[Data items]
Start of Block

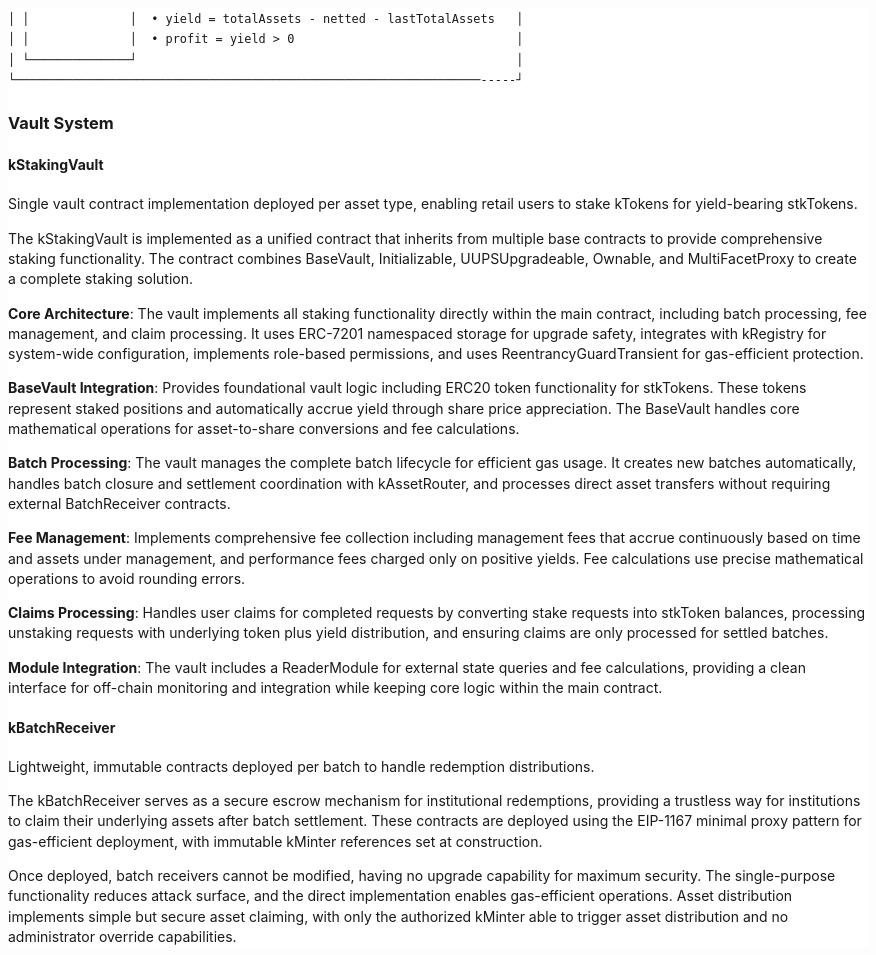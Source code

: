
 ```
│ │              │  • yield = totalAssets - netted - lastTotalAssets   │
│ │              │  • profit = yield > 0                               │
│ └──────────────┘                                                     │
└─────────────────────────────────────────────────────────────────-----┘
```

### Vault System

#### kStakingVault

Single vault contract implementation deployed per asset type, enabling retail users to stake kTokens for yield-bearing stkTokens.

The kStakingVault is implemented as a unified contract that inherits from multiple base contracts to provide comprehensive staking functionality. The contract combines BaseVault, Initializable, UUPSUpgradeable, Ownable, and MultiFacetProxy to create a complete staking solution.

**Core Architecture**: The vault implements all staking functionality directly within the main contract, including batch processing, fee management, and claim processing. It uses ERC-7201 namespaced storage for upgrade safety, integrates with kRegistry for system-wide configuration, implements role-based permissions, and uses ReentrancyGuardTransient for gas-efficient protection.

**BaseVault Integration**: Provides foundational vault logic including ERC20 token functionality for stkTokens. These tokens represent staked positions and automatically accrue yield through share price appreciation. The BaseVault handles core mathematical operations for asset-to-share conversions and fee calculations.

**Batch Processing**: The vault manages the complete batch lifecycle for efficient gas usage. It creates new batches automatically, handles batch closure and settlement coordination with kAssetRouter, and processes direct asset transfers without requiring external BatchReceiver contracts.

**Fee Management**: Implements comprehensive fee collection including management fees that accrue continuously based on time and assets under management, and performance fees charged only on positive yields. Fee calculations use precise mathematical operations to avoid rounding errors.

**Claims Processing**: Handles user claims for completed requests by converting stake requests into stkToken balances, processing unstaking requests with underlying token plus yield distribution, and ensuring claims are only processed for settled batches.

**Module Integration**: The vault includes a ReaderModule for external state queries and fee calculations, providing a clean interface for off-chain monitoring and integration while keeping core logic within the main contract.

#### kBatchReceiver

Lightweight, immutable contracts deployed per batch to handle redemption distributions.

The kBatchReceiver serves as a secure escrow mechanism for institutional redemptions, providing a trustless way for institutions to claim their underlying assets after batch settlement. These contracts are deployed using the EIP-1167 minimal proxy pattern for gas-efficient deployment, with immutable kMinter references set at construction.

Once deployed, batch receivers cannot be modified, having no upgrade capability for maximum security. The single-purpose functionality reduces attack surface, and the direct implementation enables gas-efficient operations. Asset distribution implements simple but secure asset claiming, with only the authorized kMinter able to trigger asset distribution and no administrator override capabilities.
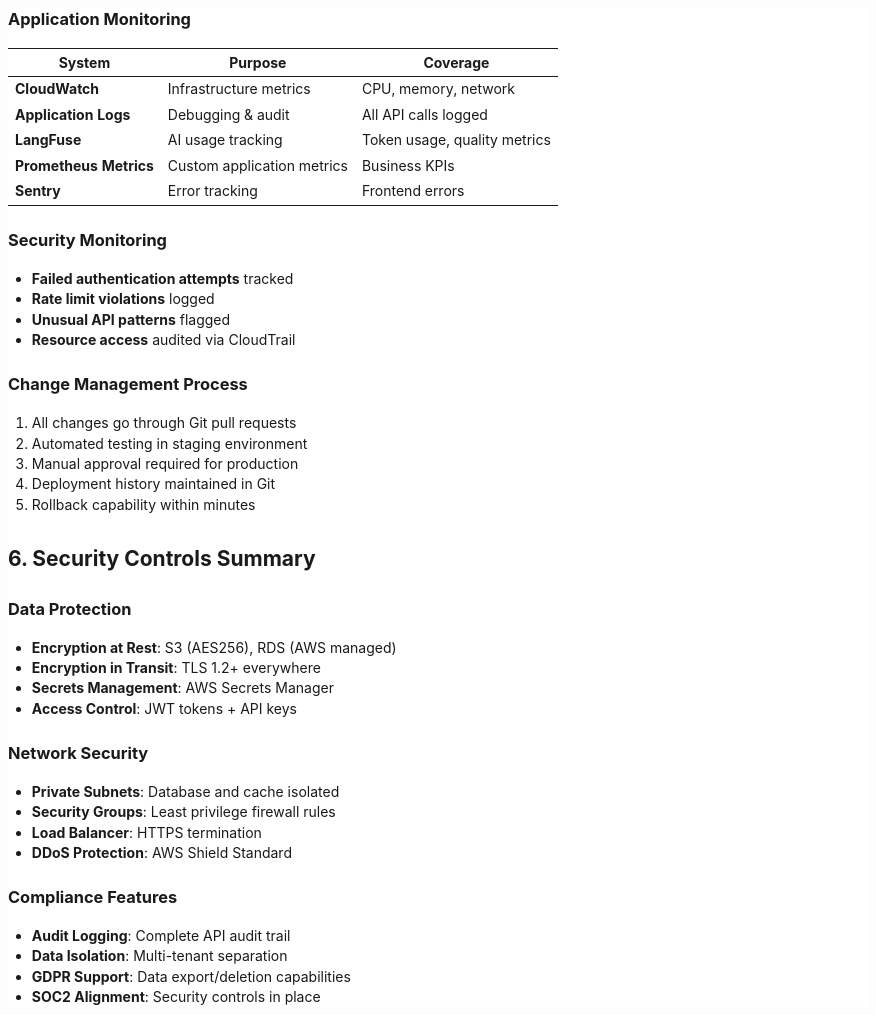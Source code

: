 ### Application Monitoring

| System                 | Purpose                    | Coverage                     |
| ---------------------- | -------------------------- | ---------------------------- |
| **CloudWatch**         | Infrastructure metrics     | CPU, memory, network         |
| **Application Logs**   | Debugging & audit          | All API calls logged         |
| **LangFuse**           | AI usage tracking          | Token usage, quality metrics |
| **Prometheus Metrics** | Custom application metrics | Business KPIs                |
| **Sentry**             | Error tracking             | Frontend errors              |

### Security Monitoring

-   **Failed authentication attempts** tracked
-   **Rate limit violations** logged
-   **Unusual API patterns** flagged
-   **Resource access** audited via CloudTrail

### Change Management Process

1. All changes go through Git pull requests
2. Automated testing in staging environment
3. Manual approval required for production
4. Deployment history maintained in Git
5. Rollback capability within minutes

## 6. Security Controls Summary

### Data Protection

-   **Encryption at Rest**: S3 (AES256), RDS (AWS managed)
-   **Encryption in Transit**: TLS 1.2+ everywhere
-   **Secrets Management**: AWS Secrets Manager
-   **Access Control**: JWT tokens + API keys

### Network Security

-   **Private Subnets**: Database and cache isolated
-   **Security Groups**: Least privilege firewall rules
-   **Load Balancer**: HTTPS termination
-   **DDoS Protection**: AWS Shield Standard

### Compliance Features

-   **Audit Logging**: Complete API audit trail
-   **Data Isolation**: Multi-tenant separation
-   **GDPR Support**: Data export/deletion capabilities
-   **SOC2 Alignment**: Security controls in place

End of Block

WORK ORDER: I would like the exact lines from the data above, starting with the one that holds "for settled batches." and going on through the one that holds "CPU, memory, network", without the pictures.

ANSWER:
**Claims Processing**: Handles user claims for completed requests by converting stake requests into stkToken balances, processing unstaking requests with underlying token plus yield distribution, and ensuring claims are only processed for settled batches.

**Module Integration**: The vault includes a ReaderModule for external state queries and fee calculations, providing a clean interface for off-chain monitoring and integration while keeping core logic within the main contract.

#### kBatchReceiver

Lightweight, immutable contracts deployed per batch to handle redemption distributions.

The kBatchReceiver serves as a secure escrow mechanism for institutional redemptions, providing a trustless way for institutions to claim their underlying assets after batch settlement. These contracts are deployed using the EIP-1167 minimal proxy pattern for gas-efficient deployment, with immutable kMinter references set at construction.

Once deployed, batch receivers cannot be modified, having no upgrade capability for maximum security. The single-purpose functionality reduces attack surface, and the direct implementation enables gas-efficient operations. Asset distribution implements simple but secure asset claiming, with only the authorized kMinter able to trigger asset distribution and no administrator override capabilities.
Source code

: ### Application Monitoring

| System                 | Purpose                    | Coverage                     |
| ---------------------- | -------------------------- | ---------------------------- |
| **CloudWatch**         | Infrastructure metrics     | CPU, memory, network         |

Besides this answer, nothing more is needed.